(Records from a data collection)
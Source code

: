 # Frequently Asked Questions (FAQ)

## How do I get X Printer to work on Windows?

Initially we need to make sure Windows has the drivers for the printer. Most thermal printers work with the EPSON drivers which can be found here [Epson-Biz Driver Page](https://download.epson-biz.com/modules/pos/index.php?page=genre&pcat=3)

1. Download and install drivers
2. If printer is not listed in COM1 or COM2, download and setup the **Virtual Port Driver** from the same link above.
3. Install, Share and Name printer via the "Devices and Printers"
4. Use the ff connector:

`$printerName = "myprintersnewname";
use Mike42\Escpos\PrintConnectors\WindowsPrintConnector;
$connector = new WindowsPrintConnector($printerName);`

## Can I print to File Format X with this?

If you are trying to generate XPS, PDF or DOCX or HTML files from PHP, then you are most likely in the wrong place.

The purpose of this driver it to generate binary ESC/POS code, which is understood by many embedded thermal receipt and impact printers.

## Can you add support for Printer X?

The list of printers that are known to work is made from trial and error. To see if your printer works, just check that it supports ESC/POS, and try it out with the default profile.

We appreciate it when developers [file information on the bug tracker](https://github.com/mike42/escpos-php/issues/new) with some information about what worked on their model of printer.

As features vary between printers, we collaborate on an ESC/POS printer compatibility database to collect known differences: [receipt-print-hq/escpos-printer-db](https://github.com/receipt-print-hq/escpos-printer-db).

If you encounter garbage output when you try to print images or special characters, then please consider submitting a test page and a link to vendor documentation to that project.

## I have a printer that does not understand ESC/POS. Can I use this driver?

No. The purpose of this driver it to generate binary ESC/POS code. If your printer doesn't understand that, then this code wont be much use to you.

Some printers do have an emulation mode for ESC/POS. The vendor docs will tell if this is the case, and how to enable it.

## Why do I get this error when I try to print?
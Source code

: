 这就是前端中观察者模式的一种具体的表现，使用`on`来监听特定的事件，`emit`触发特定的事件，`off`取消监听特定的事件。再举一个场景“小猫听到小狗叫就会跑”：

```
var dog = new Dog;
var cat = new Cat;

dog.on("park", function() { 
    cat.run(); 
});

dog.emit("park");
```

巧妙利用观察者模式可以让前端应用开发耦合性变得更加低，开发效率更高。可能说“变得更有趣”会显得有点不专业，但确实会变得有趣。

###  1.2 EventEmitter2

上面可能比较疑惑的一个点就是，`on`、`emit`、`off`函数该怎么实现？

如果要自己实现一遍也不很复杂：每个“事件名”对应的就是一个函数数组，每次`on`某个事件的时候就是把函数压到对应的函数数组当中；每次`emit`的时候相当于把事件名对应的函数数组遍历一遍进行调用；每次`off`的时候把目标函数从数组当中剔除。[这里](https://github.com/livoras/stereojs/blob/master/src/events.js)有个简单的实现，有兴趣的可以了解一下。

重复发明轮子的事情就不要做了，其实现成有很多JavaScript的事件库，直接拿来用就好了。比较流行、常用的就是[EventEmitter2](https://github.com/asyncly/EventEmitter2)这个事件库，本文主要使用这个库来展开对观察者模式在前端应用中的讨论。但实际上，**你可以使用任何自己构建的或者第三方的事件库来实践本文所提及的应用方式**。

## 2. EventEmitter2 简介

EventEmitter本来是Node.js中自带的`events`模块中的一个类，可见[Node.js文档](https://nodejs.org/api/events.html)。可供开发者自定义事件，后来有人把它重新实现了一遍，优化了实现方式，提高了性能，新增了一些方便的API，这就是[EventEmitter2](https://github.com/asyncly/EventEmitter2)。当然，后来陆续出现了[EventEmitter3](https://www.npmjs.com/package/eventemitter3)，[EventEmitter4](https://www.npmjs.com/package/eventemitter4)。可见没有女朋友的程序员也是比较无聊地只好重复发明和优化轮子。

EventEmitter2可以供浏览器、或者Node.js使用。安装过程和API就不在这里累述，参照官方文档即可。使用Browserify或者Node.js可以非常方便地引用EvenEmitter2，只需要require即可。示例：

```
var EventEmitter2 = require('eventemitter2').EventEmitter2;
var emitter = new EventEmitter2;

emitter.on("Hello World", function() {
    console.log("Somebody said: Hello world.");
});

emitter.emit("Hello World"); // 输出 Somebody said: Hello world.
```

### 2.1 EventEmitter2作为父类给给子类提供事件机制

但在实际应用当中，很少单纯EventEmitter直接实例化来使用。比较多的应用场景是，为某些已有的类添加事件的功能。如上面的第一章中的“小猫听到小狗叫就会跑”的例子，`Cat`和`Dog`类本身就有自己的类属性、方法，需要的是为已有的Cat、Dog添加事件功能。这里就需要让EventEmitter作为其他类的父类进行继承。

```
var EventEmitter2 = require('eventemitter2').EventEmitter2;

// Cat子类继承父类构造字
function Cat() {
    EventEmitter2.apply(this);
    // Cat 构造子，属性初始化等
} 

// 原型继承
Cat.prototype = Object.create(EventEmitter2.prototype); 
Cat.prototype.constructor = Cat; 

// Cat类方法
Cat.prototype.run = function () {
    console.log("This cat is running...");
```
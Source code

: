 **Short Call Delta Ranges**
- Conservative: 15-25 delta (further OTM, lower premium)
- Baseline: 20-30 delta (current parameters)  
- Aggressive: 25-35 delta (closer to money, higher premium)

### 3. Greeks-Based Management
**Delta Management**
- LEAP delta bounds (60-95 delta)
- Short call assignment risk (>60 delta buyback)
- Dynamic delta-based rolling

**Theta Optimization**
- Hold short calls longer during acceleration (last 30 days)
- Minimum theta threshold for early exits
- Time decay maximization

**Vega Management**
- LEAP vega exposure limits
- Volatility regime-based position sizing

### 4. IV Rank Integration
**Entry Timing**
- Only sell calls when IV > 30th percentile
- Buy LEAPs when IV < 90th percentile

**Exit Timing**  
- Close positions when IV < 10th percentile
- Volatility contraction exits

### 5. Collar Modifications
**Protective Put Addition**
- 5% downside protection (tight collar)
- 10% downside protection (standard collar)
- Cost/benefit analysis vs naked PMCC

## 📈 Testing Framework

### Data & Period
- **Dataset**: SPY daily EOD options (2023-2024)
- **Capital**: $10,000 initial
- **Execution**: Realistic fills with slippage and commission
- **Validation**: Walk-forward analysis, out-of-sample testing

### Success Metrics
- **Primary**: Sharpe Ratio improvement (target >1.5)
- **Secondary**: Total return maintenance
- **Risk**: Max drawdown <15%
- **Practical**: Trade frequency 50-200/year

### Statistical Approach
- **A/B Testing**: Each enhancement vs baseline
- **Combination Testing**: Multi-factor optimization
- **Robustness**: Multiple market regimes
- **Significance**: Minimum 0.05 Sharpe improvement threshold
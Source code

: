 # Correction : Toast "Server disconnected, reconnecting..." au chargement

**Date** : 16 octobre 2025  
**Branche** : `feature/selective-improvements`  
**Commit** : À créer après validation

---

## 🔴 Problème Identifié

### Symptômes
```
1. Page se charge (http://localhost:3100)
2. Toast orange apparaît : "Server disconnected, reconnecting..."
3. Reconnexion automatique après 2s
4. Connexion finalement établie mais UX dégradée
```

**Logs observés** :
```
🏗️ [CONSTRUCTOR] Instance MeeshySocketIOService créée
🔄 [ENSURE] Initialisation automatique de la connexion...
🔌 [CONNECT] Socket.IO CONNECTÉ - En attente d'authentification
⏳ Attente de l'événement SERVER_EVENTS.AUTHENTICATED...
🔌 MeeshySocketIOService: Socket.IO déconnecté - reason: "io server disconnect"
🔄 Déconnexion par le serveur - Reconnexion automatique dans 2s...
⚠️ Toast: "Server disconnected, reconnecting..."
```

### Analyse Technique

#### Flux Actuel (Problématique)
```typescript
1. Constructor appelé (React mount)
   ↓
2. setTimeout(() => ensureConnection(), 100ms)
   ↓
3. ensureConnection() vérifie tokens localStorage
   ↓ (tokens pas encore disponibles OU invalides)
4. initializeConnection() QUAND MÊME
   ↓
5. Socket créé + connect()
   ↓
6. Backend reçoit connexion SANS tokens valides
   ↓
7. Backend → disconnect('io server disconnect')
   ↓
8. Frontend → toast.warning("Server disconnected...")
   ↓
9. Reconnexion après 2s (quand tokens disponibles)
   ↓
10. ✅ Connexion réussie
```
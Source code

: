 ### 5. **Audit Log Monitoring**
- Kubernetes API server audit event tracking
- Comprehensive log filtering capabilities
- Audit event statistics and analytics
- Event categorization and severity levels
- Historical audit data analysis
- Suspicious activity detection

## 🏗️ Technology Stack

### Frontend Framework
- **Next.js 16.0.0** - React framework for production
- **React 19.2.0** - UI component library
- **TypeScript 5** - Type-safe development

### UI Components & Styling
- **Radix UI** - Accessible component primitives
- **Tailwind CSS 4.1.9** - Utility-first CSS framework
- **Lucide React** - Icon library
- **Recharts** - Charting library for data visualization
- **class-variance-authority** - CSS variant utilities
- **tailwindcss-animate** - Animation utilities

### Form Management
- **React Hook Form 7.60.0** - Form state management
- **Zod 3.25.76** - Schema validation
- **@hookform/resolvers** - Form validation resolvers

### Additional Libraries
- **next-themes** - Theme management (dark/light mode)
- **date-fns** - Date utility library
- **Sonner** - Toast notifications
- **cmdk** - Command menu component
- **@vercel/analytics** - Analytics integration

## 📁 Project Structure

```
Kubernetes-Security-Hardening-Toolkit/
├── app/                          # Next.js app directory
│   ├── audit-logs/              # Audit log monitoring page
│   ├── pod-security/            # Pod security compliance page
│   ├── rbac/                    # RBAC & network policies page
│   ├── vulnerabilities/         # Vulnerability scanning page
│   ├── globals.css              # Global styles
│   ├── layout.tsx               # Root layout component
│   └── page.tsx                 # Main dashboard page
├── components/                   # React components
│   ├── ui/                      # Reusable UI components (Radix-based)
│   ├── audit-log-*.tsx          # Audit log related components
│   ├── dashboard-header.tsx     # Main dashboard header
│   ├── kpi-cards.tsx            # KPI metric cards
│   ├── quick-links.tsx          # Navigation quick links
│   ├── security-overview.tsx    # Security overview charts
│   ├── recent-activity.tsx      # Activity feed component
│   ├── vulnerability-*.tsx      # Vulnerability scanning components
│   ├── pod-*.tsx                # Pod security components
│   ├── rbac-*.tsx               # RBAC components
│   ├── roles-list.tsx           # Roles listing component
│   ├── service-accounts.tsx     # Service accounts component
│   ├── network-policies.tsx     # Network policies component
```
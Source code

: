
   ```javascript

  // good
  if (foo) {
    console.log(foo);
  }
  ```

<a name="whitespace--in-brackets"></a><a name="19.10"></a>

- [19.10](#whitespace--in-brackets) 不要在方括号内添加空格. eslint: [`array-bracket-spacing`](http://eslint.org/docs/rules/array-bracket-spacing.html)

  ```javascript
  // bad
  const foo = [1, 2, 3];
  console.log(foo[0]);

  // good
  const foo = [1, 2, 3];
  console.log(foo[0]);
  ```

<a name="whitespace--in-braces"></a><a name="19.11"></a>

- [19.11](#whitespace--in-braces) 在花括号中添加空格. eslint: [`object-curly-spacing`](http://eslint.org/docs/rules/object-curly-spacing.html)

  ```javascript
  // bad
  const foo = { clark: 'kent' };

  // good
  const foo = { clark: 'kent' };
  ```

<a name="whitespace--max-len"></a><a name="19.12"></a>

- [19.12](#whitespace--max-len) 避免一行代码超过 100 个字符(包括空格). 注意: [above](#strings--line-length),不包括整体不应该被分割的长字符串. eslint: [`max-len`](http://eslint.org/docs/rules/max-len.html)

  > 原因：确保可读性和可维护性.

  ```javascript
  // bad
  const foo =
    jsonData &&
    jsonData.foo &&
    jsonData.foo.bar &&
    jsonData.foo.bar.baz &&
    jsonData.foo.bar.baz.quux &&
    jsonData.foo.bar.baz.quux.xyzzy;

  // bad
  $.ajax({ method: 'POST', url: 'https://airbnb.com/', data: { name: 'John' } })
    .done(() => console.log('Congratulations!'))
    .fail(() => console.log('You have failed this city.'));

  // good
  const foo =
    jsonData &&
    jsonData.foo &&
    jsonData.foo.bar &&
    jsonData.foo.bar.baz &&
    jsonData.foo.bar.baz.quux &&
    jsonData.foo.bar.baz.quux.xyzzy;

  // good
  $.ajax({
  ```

> [Goal of the exercise] In the records, locate each line holding the string "above" and copy it.

> [Solution to this exercise]
2. If printer is not listed in COM1 or COM2, download and setup the **Virtual Port Driver** from the same link above.
- [19.12](#whitespace--max-len) 避免一行代码超过 100 个字符(包括空格). 注意: [above](#strings--line-length),不包括整体不应该被分割的长字符串. eslint: [`max-len`](http://eslint.org/docs/rules/max-len.html)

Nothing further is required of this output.